(Stored items from a collection)
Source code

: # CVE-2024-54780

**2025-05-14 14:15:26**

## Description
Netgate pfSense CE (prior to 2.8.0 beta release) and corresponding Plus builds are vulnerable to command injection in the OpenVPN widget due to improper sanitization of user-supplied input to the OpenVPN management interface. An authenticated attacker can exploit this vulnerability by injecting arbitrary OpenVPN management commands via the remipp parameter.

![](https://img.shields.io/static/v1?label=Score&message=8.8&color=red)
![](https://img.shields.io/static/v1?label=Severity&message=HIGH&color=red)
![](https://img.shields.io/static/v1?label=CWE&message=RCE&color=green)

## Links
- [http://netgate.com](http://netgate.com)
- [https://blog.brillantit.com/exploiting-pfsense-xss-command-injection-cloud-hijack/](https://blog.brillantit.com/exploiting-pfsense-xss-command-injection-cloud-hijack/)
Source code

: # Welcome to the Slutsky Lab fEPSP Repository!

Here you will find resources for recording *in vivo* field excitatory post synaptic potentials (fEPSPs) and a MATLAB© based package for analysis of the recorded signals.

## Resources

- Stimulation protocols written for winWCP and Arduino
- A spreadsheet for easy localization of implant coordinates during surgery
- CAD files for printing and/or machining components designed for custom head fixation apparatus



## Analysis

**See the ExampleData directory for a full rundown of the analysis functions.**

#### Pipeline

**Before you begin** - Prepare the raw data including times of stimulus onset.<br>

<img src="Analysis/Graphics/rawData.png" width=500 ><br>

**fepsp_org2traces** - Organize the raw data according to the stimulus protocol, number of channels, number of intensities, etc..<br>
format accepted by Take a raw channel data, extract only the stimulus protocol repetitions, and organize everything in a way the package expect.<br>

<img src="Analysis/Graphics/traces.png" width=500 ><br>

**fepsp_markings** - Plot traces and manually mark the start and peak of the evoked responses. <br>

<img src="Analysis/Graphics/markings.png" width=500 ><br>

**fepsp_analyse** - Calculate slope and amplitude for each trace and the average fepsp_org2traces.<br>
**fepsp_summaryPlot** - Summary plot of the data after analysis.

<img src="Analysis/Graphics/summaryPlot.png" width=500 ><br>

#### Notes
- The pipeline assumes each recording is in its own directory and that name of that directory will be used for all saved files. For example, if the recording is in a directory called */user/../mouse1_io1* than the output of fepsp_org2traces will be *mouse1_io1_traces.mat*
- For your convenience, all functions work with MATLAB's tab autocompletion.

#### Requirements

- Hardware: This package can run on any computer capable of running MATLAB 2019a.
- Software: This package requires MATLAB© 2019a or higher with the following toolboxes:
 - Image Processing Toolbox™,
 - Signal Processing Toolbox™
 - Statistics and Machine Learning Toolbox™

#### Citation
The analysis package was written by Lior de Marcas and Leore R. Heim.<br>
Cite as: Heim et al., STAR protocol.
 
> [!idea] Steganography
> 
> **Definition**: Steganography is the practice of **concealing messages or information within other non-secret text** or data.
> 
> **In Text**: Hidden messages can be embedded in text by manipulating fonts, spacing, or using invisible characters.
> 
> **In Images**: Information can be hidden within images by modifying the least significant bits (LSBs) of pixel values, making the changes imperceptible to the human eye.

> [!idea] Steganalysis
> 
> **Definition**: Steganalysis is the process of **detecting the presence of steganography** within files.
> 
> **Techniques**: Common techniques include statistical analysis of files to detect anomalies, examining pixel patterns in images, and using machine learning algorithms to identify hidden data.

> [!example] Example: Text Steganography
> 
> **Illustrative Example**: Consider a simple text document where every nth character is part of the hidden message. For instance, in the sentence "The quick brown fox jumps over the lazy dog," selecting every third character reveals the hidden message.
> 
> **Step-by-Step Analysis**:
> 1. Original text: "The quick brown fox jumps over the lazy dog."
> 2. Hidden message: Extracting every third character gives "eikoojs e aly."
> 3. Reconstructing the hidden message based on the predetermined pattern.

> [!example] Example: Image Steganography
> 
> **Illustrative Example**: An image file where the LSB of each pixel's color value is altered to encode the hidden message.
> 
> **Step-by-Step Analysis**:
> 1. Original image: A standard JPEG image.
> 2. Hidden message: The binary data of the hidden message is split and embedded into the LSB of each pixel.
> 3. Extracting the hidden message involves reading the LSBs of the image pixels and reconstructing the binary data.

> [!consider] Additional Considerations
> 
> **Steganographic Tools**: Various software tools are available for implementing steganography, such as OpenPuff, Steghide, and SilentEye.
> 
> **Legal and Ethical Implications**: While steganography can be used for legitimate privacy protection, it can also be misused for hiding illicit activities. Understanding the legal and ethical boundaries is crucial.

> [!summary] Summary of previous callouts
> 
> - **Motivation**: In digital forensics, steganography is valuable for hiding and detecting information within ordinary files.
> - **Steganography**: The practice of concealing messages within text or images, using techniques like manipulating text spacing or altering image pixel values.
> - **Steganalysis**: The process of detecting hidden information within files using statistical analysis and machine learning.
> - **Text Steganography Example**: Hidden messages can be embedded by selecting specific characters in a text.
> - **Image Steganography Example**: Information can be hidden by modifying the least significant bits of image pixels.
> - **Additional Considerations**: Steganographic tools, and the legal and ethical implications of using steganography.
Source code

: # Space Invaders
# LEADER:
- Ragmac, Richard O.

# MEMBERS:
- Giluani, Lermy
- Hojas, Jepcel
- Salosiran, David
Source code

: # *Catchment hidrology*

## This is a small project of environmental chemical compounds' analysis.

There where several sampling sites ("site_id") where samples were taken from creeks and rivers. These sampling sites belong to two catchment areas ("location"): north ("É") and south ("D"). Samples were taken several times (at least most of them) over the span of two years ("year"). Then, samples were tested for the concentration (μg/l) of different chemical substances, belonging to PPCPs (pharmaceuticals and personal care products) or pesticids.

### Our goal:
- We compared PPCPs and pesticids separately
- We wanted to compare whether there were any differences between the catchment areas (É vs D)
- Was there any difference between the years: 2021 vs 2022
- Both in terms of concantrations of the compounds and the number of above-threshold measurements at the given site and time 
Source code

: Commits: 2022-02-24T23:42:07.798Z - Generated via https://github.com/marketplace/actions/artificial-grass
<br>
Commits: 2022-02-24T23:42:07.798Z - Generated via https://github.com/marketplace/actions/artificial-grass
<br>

# Required action
All lines carrying the word "shields" must be copied from the data above.

# Reply to the exercise
![](https://img.shields.io/static/v1?label=Score&message=8.8&color=red)
![](https://img.shields.io/static/v1?label=Severity&message=HIGH&color=red)
![](https://img.shields.io/static/v1?label=CWE&message=RCE&color=green)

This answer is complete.